カオルの邂逅旅記

しろたんたんめん

子宮と金魚

 
 カオルは、母親を思い出していた。二人の母親を思い出していた。

 相変わらず意識はぼんやりとしている。耳元の電車の音がおかしい。まるで水に潜った状態で聞いているような、遠い音が響いている。

息は相変わらず浅い……。おもわず カオルは目を開けた。

 真っ黒いトンネルは抜けていた。かわりに電車の中は青と赤い色で光輝いていた。

 電車の窓という窓には、青い海の輝きで溢れ、その周りにはたくさんの美しい金魚が優雅に泳いでいた。

 カオルは目を見開いたまま、表情一つ変えず、ただただ見つめていた。

 青い海のそこに金魚が泳いでいる……。ありとあらゆる種類の金魚が美しく泳いでいる。

 カオルはそれを見つめていた。ただ、見つめ続けていた。

 金魚は美しい、まるで錦鯉のような柄、真っ赤な深紅の金魚、時々怪しく煌めく黒……。

 青い色は、まるで南国の透明な海の底のように美しく輝いている。

 まるで地球上のすべての美しい光をつめこんだかのような美しさだった。

 しかし、カオルはただまっすぐ前方を見つめていた。金魚の先を見つめていた。

 周りの激しい景色はカオルの視界の端でだんだんと、狭まっていき、だんだんと広がり、完全に電車が消えていった。その流れで、カオルの、カオル自身の体も、包み込まれ消えていくかのようだった。

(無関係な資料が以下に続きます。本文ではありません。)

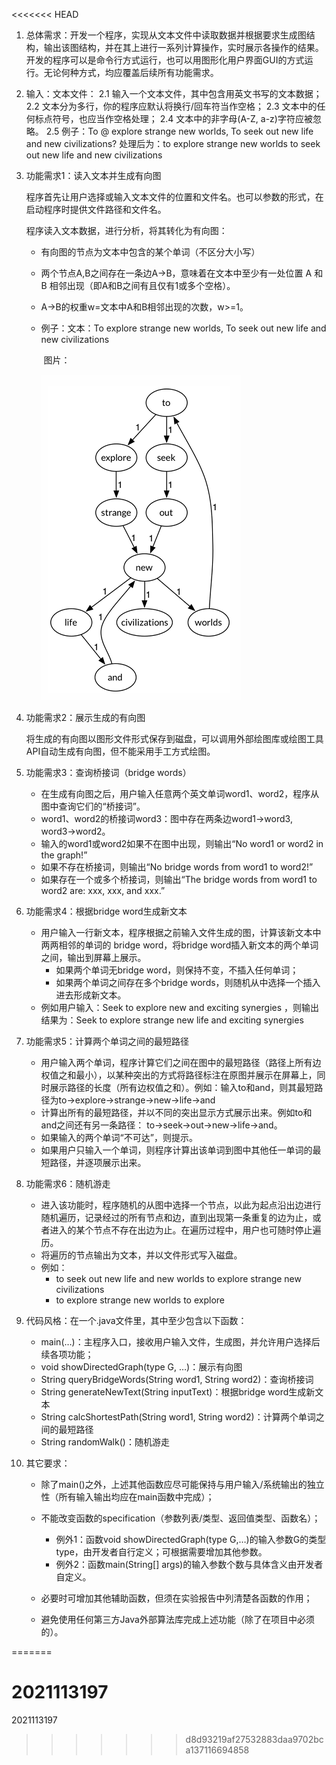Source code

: <<<<<<< HEAD
1. 总体需求：开发一个程序，实现从文本文件中读取数据并根据要求生成图结构，输出该图结构，并在其上进行一系列计算操作，实时展示各操作的结果。开发的程序可以是命令行方式运行，也可以用图形化用户界面GUI的方式运行。无论何种方式，均应覆盖后续所有功能需求。

2. 输入：文本文件：
     2.1 输入一个文本文件，其中包含用英文书写的文本数据；
     2.2 文本分为多行，你的程序应默认将换行/回车符当作空格；
     2.3 文本中的任何标点符号，也应当作空格处理；
     2.4 文本中的非字母(A-Z, a-z)字符应被忽略。
     2.5 例子：To @ explore strange new worlds,
      To seek out new life and new civilizations?
     处理后为：to explore strange new worlds to seek out new life and new civilizations

3. 功能需求1：读入文本并生成有向图

     程序首先让用户选择或输入文本文件的位置和文件名。也可以参数的形式，在启动程序时提供文件路径和文件名。

     程序读入文本数据，进行分析，将其转化为有向图：

     - 有向图的节点为文本中包含的某个单词（不区分大小写）

     - 两个节点A,B之间存在一条边A→B，意味着在文本中至少有一处位置 A 和 B 相邻出现（即A和B之间有且仅有1或多个空格）。

     - A→B的权重w=文本中A和B相邻出现的次数，w>=1。

     - 例子：文本：To explore strange new worlds, To seek out new life and new civilizations

       ​		图片：

       ![image-20240513170001978](./image/image-20240513170001978.png)

4. 功能需求2：展示生成的有向图

     将生成的有向图以图形文件形式保存到磁盘，可以调用外部绘图库或绘图工具API自动生成有向图，但不能采用手工方式绘图。

5. 功能需求3：查询桥接词（bridge words）

     - 在生成有向图之后，用户输入任意两个英文单词word1、word2，程序从图中查询它们的“桥接词”。
     - word1、word2的桥接词word3：图中存在两条边word1→word3, word3→word2。
     - 输入的word1或word2如果不在图中出现，则输出“No word1 or word2 in the graph!”
     - 如果不存在桥接词，则输出“No bridge words from word1 to word2!”
     - 如果存在一个或多个桥接词，则输出“The bridge words from word1 to word2 are: xxx, xxx, and xxx.”

6. 功能需求4：根据bridge word生成新文本

     - 用户输入一行新文本，程序根据之前输入文件生成的图，计算该新文本中两两相邻的单词的 bridge word，将bridge word插入新文本的两个单词之间，输出到屏幕上展示。
       - 如果两个单词无bridge word，则保持不变，不插入任何单词；
       - 如果两个单词之间存在多个bridge words，则随机从中选择一个插入进去形成新文本。
     - 例如用户输入：Seek to explore new and  exciting synergies ，则输出结果为：Seek to explore strange new life and exciting synergies

7. 功能需求5：计算两个单词之间的最短路径

     - 用户输入两个单词，程序计算它们之间在图中的最短路径（路径上所有边权值之和最小），以某种突出的方式将路径标注在原图并展示在屏幕上，同时展示路径的长度（所有边权值之和）。例如：输入to和and，则其最短路径为to→explore→strange→new→life→and 
     - 计算出所有的最短路径，并以不同的突出显示方式展示出来。例如to和and之间还有另一条路径： to→seek→out→new→life→and。 
     - 如果输入的两个单词“不可达”，则提示。
     - 如果用户只输入一个单词，则程序计算出该单词到图中其他任一单词的最短路径，并逐项展示出来。

8. 功能需求6：随机游走

     - 进入该功能时，程序随机的从图中选择一个节点，以此为起点沿出边进行随机遍历，记录经过的所有节点和边，直到出现第一条重复的边为止，或者进入的某个节点不存在出边为止。在遍历过程中，用户也可随时停止遍历。
     - 将遍历的节点输出为文本，并以文件形式写入磁盘。
     - 例如：
          - to seek out new life and new worlds to explore strange new civilizations
          - to explore strange new worlds to explore

9. 代码风格：在一个.java文件里，其中至少包含以下函数：

     - main(…)：主程序入口，接收用户输入文件，生成图，并允许用户选择后续各项功能；
     - void showDirectedGraph(type G, …)：展示有向图
     - String queryBridgeWords(String word1, String word2)：查询桥接词
     - String generateNewText(String inputText)：根据bridge word生成新文本
     - String calcShortestPath(String word1, String word2)：计算两个单词之间的最短路径
     - String randomWalk()：随机游走

10. 其它要求：

     - 除了main()之外，上述其他函数应尽可能保持与用户输入/系统输出的独立性（所有输入输出均应在main函数中完成）；

     - 不能改变函数的specification（参数列表/类型、返回值类型、函数名）；
       - 例外1：函数void showDirectedGraph(type G,…)的输入参数G的类型type，由开发者自行定义；可根据需要增加其他参数。
       - 例外2：函数main(String[] args)的输入参数个数与具体含义由开发者自定义。
     - 必要时可增加其他辅助函数，但须在实验报告中列清楚各函数的作用；
     - 避免使用任何第三方Java外部算法库完成上述功能（除了在项目中必须的）。



=======
# 2021113197
2021113197
>>>>>>> d8d93219af27532883daa9702bca137116694858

 カオルはそれでもただ変わらず前方を、まるで睨み付けるかのように見つめていた。

 耳の音はまるで水中の中にいるような独特な音としてカオルの中に鳴り響いている。

 前方には二人の人影が見えている。

 カオルはその二人を見つめ続けた。

 二人、右側にたっているのは男の人だ。祖に左側にたっているのが、女の人だった。

 女性は椅子に座っており、男性がたっている。
 
 なぜだろう、カオルは全く移動していないのに、少しずつその人影が大きくなっていく……。

 声が聞こえる……。

 女性はお腹をなでている。大きくなったお腹をなでながら優しく微笑んでいる。

 どうやら子供がお腹にいるようだった。

 二人の目の前には大きな水槽があった。

 「最初は反対だったけど、でも、やっぱり来てよかった……」

「そうだね……。」

「私はあなたに迷惑をずっとかけていたのかもしれない」

「本当にそんなこと思ってたの?むしろ僕の方こそ迷惑かけたのかとおもっていたよ」

 カオルは耳を済ましている。

 「そんなことないよ。確かに最初は反対していたけど、でも、今は本当に幸せだもの……」

 「そうかい?ならよかった……」

男性はそういい、静かに女性の肩に優しく手をおいた。

 「僕は、どうやったって、君の代わりにはなれないから」

 「そうだね。でもそれはお互いさまよ」

 「……。そうだね……」男性はその時、どこか悲しそうに笑っていた。

 カオルはまるで、たった一人でうずくまり、誰も知らない宇宙に浮いているような、そんな感覚がした。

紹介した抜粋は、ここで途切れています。